### SUPPLIED DATA ###

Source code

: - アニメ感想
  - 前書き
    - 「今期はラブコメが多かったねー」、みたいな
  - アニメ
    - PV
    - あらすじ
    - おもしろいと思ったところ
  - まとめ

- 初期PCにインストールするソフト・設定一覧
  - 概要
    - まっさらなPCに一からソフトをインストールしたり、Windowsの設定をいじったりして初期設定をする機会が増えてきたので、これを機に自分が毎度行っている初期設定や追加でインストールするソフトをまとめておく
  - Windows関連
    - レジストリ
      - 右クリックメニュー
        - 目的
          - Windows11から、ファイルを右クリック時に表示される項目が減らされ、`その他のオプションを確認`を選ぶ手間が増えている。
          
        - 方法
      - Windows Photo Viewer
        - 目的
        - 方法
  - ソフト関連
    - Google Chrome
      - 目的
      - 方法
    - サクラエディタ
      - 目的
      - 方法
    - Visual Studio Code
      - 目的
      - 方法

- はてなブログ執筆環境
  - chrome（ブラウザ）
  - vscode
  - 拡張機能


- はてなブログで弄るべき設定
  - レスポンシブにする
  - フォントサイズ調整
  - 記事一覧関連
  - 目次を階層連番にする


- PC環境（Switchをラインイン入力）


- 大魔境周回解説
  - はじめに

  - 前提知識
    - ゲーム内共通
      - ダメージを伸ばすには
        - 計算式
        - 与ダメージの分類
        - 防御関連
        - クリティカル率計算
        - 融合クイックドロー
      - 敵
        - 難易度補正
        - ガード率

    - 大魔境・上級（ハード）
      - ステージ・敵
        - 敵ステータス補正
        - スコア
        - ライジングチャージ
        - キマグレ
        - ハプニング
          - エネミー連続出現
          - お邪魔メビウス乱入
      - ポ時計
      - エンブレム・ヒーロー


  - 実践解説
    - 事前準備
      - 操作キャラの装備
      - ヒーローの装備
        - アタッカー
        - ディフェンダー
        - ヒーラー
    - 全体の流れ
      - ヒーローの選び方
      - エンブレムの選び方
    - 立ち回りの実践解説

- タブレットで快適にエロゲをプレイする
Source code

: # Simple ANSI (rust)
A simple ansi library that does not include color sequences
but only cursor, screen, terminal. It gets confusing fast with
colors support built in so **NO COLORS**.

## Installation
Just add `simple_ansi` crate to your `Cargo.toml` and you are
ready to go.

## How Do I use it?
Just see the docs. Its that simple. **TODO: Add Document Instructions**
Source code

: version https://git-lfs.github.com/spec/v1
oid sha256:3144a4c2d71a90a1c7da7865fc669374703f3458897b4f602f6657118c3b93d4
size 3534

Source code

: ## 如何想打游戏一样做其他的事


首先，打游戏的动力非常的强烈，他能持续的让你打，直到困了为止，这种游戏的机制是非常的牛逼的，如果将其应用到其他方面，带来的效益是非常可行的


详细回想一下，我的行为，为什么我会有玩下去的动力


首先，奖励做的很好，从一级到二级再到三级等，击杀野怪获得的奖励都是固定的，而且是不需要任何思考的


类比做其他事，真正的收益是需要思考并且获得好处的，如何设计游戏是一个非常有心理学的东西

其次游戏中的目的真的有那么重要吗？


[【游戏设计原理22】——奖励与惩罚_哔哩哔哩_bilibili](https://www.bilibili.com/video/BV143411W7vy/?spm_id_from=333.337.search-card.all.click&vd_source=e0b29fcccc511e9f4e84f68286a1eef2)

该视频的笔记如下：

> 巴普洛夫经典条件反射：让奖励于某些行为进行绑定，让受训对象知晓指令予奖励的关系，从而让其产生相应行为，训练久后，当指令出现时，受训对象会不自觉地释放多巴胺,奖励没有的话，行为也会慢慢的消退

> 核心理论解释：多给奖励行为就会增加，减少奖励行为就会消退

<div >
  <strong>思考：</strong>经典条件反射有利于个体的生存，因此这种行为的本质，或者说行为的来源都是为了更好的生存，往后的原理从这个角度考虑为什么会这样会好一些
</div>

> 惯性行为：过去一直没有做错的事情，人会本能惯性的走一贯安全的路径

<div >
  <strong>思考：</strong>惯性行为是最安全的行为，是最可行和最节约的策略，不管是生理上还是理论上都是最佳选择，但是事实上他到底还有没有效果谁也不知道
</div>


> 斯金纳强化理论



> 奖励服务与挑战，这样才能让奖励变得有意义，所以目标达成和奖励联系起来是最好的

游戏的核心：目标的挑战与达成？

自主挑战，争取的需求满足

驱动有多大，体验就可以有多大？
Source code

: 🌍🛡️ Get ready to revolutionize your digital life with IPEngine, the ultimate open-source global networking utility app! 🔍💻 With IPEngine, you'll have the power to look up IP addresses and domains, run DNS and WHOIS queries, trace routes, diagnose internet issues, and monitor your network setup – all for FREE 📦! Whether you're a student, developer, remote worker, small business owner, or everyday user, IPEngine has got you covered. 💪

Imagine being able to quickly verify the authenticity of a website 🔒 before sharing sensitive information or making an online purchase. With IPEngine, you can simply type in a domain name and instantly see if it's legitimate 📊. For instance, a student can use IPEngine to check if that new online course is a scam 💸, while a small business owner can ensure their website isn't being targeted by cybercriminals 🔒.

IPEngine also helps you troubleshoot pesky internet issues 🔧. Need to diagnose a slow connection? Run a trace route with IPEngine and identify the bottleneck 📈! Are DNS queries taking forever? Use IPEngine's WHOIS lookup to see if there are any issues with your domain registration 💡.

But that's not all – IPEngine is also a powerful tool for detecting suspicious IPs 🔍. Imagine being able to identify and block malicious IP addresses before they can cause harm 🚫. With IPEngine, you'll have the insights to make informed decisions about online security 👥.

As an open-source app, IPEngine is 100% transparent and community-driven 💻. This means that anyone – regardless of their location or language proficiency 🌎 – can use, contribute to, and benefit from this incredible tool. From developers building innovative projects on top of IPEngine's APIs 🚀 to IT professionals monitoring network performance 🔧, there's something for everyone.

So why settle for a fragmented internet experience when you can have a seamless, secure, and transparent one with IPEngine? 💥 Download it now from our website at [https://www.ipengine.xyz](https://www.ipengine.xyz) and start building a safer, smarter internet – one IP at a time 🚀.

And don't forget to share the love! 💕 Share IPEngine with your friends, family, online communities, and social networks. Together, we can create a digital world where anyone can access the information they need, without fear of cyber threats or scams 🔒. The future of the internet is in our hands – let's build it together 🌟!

###

This exercise requires an exact copy of all the records.

- _SOLUTION FOR THIS PROBLEM_
Source code

: - アニメ感想
  - 前書き
    - 「今期はラブコメが多かったねー」、みたいな
  - アニメ
    - PV
    - あらすじ
    - おもしろいと思ったところ
  - まとめ

- 初期PCにインストールするソフト・設定一覧
  - 概要
    - まっさらなPCに一からソフトをインストールしたり、Windowsの設定をいじったりして初期設定をする機会が増えてきたので、これを機に自分が毎度行っている初期設定や追加でインストールするソフトをまとめておく
  - Windows関連
    - レジストリ
      - 右クリックメニュー
        - 目的
          - Windows11から、ファイルを右クリック時に表示される項目が減らされ、`その他のオプションを確認`を選ぶ手間が増えている。
          
        - 方法
      - Windows Photo Viewer
        - 目的
        - 方法
  - ソフト関連
    - Google Chrome
      - 目的
      - 方法
    - サクラエディタ
      - 目的
      - 方法
    - Visual Studio Code
      - 目的
      - 方法

- はてなブログ執筆環境
  - chrome（ブラウザ）
  - vscode
  - 拡張機能


- はてなブログで弄るべき設定
  - レスポンシブにする
  - フォントサイズ調整
  - 記事一覧関連
  - 目次を階層連番にする


- PC環境（Switchをラインイン入力）


- 大魔境周回解説
  - はじめに

  - 前提知識
    - ゲーム内共通
      - ダメージを伸ばすには
        - 計算式
        - 与ダメージの分類
        - 防御関連
        - クリティカル率計算
        - 融合クイックドロー
      - 敵
        - 難易度補正
        - ガード率

    - 大魔境・上級（ハード）
      - ステージ・敵
        - 敵ステータス補正
        - スコア
        - ライジングチャージ
        - キマグレ
        - ハプニング
          - エネミー連続出現
          - お邪魔メビウス乱入
      - ポ時計
      - エンブレム・ヒーロー


  - 実践解説
    - 事前準備
      - 操作キャラの装備
      - ヒーローの装備
        - アタッカー
        - ディフェンダー
        - ヒーラー
    - 全体の流れ
      - ヒーローの選び方
      - エンブレムの選び方
    - 立ち回りの実践解説

- タブレットで快適にエロゲをプレイする
Source code

: # Simple ANSI (rust)
A simple ansi library that does not include color sequences
but only cursor, screen, terminal. It gets confusing fast with
colors support built in so **NO COLORS**.

## Installation
Just add `simple_ansi` crate to your `Cargo.toml` and you are
ready to go.

## How Do I use it?
Just see the docs. Its that simple. **TODO: Add Document Instructions**
Source code

: version https://git-lfs.github.com/spec/v1
oid sha256:3144a4c2d71a90a1c7da7865fc669374703f3458897b4f602f6657118c3b93d4
size 3534

Source code

: ## 如何想打游戏一样做其他的事


首先，打游戏的动力非常的强烈，他能持续的让你打，直到困了为止，这种游戏的机制是非常的牛逼的，如果将其应用到其他方面，带来的效益是非常可行的


详细回想一下，我的行为，为什么我会有玩下去的动力


首先，奖励做的很好，从一级到二级再到三级等，击杀野怪获得的奖励都是固定的，而且是不需要任何思考的


类比做其他事，真正的收益是需要思考并且获得好处的，如何设计游戏是一个非常有心理学的东西

其次游戏中的目的真的有那么重要吗？


[【游戏设计原理22】——奖励与惩罚_哔哩哔哩_bilibili](https://www.bilibili.com/video/BV143411W7vy/?spm_id_from=333.337.search-card.all.click&vd_source=e0b29fcccc511e9f4e84f68286a1eef2)

该视频的笔记如下：

> 巴普洛夫经典条件反射：让奖励于某些行为进行绑定，让受训对象知晓指令予奖励的关系，从而让其产生相应行为，训练久后，当指令出现时，受训对象会不自觉地释放多巴胺,奖励没有的话，行为也会慢慢的消退

> 核心理论解释：多给奖励行为就会增加，减少奖励行为就会消退

<div >
  <strong>思考：</strong>经典条件反射有利于个体的生存，因此这种行为的本质，或者说行为的来源都是为了更好的生存，往后的原理从这个角度考虑为什么会这样会好一些
</div>

> 惯性行为：过去一直没有做错的事情，人会本能惯性的走一贯安全的路径

<div >
  <strong>思考：</strong>惯性行为是最安全的行为，是最可行和最节约的策略，不管是生理上还是理论上都是最佳选择，但是事实上他到底还有没有效果谁也不知道
</div>


> 斯金纳强化理论



> 奖励服务与挑战，这样才能让奖励变得有意义，所以目标达成和奖励联系起来是最好的

游戏的核心：目标的挑战与达成？

自主挑战，争取的需求满足

驱动有多大，体验就可以有多大？
Source code

: 🌍🛡️ Get ready to revolutionize your digital life with IPEngine, the ultimate open-source global networking utility app! 🔍💻 With IPEngine, you'll have the power to look up IP addresses and domains, run DNS and WHOIS queries, trace routes, diagnose internet issues, and monitor your network setup – all for FREE 📦! Whether you're a student, developer, remote worker, small business owner, or everyday user, IPEngine has got you covered. 💪

Imagine being able to quickly verify the authenticity of a website 🔒 before sharing sensitive information or making an online purchase. With IPEngine, you can simply type in a domain name and instantly see if it's legitimate 📊. For instance, a student can use IPEngine to check if that new online course is a scam 💸, while a small business owner can ensure their website isn't being targeted by cybercriminals 🔒.

IPEngine also helps you troubleshoot pesky internet issues 🔧. Need to diagnose a slow connection? Run a trace route with IPEngine and identify the bottleneck 📈! Are DNS queries taking forever? Use IPEngine's WHOIS lookup to see if there are any issues with your domain registration 💡.

But that's not all – IPEngine is also a powerful tool for detecting suspicious IPs 🔍. Imagine being able to identify and block malicious IP addresses before they can cause harm 🚫. With IPEngine, you'll have the insights to make informed decisions about online security 👥.

As an open-source app, IPEngine is 100% transparent and community-driven 💻. This means that anyone – regardless of their location or language proficiency 🌎 – can use, contribute to, and benefit from this incredible tool. From developers building innovative projects on top of IPEngine's APIs 🚀 to IT professionals monitoring network performance 🔧, there's something for everyone.

So why settle for a fragmented internet experience when you can have a seamless, secure, and transparent one with IPEngine? 💥 Download it now from our website at [https://www.ipengine.xyz](https://www.ipengine.xyz) and start building a safer, smarter internet – one IP at a time 🚀.

And don't forget to share the love! 💕 Share IPEngine with your friends, family, online communities, and social networks. Together, we can create a digital world where anyone can access the information they need, without fear of cyber threats or scams 🔒. The future of the internet is in our hands – let's build it together 🌟!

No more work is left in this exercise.